• TASK TO CARRY OUT: Please say how many lines in the entries below hold the string "Engine", with no other words.

• SOURCE DATA:
===

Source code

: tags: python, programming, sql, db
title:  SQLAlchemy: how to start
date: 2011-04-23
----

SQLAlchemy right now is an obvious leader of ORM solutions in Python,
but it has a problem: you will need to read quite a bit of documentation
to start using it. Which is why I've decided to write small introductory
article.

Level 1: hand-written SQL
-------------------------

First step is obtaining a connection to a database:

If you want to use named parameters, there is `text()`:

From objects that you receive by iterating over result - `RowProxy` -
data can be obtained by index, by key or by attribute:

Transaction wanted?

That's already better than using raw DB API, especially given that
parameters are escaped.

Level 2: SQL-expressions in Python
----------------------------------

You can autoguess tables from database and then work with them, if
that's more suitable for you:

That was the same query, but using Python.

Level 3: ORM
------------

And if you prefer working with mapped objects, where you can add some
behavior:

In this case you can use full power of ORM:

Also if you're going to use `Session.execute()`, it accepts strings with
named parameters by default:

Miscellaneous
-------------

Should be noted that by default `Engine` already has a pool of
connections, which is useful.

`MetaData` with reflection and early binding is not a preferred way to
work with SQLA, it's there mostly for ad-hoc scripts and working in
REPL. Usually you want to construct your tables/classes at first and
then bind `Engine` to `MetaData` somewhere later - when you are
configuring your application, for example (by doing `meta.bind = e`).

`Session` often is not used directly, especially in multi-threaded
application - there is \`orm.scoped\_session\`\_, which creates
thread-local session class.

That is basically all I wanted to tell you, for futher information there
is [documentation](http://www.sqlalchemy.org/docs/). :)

===

• RESULT: 2